Machine Learning Homework Help | Principle Component Analysis(PCA): Realcode4you

realcode4you
Mar 30, 2020
2 min read

principle component analysis in machine learning — Machine Learning Homework Help | principle component analysis

PCA is used to decompose a multivariate dataset in a set of successive orthogonal components that explain a maximum amount of the variance.

In other way we can say that:

It is used to reduce the dimensionality of such datasets, increasing interpretability but at the same time minimizing information loss.

For example reduce data from 2D to 1D and 3D to 2D, vice versa.

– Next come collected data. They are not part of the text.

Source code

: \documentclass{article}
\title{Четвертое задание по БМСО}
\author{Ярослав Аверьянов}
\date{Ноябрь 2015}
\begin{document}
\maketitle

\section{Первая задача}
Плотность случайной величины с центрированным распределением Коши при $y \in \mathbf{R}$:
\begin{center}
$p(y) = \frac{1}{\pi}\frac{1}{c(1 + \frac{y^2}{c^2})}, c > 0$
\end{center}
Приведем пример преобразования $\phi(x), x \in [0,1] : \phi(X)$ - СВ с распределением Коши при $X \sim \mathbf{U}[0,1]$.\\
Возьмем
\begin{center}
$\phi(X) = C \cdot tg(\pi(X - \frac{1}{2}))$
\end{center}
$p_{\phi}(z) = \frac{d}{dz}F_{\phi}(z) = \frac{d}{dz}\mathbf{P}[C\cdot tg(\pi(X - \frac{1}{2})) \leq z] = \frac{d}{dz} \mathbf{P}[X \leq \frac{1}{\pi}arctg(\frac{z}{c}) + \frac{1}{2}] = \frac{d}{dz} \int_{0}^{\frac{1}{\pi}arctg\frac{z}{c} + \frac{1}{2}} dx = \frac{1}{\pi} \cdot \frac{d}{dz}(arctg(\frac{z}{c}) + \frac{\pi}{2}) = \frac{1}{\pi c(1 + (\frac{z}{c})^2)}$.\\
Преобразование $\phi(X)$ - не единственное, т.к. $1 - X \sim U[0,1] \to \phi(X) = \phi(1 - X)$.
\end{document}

Below is an example of the iris dataset, which is comprised of 4 features, projected on the 2 dimensions that explain most variance:

Applications:

There are many applications of PCA which is given below:

Facial recognition
computer vision
image compression
And more other

It is also used in field of finance, data mining, bioinformatics, psychology, etc.

Example 1: Using sklearn

# Principal Component Analysis

from numpy import array

from sklearn.decomposition import PCA

# define a matrix

A = array([[1, 2], [3, 4], [5, 6]])

print(A)

# create the PCA instance

pca = PCA(2)

# fit on data

pca.fit(A)

# access values and vectors

print(pca.components_)

print(pca.explained_variance_)

# transform data

B = pca.transform(A)

print(B)

Output:

[[1 2]

[3 4]

[5 6]]

[[ 0.70710678 0.70710678]

[ 0.70710678 -0.70710678]]

[ 8.00000000e+00 2.25080839e-33]

[[ -2.82842712e+00 2.22044605e-16]

[ 0.00000000e+00 0.00000000e+00]

[ 2.82842712e+00 -2.22044605e-16]]

Example 2: Without sklearn

Manually Calculate Principal Component Analysis.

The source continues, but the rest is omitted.